* MATERIAL PROVIDED *
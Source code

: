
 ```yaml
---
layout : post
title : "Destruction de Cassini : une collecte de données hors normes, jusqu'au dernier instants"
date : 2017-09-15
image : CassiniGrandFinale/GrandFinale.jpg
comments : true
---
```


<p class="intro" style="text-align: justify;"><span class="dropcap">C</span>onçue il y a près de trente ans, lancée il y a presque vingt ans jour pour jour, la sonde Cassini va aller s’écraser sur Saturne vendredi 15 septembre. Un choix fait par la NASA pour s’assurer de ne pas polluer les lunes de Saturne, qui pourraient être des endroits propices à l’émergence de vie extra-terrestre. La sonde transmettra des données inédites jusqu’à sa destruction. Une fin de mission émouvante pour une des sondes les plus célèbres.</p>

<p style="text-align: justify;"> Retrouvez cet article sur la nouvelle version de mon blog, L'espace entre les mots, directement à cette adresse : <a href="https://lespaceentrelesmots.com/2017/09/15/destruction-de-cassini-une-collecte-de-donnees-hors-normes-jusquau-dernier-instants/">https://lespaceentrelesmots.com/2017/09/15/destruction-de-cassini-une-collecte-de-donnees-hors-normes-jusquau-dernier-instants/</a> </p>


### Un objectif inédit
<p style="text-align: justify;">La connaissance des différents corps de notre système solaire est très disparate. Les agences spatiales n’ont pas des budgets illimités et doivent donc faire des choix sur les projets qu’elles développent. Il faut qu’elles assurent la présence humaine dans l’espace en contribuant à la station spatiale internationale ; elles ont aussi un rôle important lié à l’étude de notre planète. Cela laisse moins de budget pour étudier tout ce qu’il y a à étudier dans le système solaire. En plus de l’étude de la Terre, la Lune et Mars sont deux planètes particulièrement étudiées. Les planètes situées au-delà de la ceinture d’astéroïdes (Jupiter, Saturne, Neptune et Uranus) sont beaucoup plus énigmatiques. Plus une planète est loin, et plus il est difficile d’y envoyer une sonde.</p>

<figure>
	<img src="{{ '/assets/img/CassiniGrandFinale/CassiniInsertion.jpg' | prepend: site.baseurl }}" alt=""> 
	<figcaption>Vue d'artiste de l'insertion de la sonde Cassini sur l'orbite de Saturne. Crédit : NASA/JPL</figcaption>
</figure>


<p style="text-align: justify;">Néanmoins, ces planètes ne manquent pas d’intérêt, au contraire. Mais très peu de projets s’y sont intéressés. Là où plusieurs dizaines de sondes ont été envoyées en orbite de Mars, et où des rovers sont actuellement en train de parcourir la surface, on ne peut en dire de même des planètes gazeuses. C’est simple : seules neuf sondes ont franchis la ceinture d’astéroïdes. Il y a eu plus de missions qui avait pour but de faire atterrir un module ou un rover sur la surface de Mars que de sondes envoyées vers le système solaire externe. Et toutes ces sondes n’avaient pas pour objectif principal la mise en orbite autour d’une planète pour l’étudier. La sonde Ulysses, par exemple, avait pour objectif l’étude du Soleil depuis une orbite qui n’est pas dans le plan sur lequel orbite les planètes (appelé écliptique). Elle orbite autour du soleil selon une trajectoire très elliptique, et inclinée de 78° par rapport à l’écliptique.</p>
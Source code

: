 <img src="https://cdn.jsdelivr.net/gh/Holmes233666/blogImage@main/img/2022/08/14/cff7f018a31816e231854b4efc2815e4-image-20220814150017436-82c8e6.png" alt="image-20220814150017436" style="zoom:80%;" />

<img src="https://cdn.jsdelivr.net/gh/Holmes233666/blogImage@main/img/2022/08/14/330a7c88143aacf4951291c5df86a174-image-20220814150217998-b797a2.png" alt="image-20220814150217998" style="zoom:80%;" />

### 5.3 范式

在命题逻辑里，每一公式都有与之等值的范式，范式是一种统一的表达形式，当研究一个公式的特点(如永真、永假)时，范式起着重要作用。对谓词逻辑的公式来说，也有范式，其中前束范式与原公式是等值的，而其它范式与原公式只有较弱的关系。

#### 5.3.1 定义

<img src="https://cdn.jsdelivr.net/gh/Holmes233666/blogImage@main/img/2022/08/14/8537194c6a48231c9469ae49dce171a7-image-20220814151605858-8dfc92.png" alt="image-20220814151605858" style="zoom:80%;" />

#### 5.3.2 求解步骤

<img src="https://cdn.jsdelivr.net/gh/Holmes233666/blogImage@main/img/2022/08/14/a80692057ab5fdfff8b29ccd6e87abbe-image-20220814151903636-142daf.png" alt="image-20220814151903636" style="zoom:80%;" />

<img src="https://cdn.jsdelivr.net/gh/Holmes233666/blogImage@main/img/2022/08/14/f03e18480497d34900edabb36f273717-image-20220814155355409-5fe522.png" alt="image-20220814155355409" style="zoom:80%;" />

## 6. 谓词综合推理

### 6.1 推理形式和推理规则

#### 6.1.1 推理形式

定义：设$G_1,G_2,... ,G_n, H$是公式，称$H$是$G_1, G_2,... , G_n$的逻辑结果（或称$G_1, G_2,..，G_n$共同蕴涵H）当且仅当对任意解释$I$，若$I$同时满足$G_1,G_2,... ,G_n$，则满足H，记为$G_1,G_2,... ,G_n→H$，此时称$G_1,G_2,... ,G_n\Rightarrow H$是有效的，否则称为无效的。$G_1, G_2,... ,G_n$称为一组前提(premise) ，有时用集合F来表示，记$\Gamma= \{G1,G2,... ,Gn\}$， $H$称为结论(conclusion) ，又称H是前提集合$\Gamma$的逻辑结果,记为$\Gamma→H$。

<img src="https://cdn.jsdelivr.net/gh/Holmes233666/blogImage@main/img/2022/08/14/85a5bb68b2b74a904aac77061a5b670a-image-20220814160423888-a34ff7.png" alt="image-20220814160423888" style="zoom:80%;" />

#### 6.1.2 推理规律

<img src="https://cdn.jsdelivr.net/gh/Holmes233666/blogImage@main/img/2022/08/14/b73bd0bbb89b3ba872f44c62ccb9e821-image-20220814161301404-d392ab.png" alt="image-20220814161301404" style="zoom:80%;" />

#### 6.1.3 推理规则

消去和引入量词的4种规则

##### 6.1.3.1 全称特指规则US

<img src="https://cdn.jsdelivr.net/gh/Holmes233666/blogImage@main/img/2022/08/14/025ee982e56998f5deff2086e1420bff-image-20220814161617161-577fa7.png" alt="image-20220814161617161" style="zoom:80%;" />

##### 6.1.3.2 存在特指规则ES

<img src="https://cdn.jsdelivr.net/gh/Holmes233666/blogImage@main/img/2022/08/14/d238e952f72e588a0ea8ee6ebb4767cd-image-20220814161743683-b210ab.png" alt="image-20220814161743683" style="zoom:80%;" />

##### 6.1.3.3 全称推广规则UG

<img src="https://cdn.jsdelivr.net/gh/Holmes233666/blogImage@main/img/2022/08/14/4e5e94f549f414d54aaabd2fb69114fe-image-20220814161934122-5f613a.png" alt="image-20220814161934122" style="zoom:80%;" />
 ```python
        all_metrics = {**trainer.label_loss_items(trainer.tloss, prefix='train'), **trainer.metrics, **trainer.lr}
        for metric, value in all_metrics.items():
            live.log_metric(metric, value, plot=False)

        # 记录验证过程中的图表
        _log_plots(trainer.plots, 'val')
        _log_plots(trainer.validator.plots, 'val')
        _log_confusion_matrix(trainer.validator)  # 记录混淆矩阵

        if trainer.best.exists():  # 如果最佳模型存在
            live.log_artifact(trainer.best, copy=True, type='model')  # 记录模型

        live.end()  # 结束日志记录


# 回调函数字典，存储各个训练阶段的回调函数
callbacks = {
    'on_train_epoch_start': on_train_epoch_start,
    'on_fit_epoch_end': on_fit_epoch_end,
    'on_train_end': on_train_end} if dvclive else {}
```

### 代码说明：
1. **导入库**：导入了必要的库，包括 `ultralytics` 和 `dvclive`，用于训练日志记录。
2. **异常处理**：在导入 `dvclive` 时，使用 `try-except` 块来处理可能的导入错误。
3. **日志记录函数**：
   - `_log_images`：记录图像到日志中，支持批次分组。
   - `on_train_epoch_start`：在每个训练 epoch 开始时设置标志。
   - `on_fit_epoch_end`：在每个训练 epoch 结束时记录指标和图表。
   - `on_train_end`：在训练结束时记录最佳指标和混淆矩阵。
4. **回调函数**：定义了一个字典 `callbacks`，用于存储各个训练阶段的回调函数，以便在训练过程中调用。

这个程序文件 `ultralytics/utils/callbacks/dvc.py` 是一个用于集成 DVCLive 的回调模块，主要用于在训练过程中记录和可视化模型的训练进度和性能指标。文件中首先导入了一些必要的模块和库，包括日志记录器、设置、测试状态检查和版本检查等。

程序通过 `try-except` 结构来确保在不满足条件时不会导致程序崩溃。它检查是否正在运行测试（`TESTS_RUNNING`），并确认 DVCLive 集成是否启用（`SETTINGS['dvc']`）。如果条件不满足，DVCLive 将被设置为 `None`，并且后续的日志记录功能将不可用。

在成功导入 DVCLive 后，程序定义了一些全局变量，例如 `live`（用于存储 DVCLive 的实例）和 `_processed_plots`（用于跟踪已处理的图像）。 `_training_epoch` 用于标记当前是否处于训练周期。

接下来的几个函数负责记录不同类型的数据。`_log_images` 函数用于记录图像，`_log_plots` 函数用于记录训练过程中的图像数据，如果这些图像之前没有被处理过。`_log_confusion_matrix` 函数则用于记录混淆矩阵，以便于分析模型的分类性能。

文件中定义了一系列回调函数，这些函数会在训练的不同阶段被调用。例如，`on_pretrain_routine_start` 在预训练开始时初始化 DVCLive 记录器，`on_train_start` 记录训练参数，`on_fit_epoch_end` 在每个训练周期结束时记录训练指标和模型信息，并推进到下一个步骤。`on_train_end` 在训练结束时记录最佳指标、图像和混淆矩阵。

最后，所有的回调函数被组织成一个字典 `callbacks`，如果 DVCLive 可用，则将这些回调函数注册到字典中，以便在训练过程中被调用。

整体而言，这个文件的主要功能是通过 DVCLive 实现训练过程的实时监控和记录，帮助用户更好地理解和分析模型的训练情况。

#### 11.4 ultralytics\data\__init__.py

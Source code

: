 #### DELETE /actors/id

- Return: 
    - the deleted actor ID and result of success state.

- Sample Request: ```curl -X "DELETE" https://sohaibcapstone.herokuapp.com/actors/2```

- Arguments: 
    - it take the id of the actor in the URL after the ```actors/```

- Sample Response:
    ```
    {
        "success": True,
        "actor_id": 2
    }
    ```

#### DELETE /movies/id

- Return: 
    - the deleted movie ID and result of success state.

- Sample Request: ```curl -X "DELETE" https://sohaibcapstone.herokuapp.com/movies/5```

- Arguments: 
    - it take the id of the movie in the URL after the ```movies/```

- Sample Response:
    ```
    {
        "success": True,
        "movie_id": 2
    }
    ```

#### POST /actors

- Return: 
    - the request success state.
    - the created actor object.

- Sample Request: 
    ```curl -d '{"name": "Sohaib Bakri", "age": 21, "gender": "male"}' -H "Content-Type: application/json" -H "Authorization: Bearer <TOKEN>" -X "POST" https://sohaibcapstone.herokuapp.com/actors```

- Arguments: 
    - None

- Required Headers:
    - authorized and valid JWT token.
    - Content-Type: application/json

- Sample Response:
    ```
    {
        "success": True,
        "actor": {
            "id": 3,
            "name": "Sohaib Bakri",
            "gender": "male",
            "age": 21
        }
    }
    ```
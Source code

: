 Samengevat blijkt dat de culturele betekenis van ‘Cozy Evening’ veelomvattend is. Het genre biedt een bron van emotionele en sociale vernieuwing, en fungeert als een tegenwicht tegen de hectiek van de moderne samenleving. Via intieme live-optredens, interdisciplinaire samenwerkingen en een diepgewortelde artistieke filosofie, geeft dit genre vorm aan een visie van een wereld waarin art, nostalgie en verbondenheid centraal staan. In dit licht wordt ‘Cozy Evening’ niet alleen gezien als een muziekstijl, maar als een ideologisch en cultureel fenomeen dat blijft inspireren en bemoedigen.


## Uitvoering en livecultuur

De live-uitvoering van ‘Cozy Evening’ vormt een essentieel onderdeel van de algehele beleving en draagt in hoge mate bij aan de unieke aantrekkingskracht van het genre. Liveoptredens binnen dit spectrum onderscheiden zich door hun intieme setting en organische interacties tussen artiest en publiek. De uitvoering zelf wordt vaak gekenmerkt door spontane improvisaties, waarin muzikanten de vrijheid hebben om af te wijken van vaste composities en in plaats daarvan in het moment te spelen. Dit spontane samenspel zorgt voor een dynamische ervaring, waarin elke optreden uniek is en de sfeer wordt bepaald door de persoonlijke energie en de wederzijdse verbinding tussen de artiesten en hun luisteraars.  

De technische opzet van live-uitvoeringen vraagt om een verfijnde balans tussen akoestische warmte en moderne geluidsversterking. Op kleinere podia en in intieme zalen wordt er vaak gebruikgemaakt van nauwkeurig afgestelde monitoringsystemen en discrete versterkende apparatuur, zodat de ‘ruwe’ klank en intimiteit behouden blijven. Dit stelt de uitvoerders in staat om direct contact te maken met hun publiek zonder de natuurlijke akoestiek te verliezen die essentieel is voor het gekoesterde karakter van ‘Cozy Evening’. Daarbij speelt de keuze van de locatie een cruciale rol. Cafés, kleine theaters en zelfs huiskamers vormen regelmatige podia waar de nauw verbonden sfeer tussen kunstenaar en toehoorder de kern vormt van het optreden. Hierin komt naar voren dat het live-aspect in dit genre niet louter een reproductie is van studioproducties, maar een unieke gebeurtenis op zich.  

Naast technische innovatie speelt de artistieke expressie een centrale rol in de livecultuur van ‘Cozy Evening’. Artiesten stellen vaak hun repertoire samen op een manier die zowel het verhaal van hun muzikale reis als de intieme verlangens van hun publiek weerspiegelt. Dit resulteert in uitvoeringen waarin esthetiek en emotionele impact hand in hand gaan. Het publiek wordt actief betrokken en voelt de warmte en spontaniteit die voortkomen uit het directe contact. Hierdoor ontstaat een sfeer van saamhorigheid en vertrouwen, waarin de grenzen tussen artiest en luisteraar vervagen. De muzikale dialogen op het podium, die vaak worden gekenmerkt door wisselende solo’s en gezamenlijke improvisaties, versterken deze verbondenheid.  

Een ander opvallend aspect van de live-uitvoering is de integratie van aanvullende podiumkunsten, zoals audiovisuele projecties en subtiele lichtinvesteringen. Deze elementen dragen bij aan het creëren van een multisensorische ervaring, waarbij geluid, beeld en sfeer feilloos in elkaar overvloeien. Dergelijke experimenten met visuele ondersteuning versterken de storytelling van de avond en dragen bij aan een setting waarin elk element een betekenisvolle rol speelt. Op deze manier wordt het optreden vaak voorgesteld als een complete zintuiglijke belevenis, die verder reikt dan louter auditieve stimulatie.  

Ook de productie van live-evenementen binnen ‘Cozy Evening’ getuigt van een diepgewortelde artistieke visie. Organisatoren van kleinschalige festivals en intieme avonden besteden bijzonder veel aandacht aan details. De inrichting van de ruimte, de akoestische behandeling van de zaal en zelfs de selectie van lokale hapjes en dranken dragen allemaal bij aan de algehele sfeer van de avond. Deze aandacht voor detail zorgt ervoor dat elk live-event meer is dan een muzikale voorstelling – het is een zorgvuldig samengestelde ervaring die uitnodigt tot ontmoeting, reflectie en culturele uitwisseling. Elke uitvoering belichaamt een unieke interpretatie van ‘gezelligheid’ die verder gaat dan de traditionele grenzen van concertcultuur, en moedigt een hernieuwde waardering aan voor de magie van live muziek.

* ASSIGNMENT *
How many lines of the listing above contain the string "artiest"? Only the number is wanted.

* RESULT OF THE EXERCISE *
2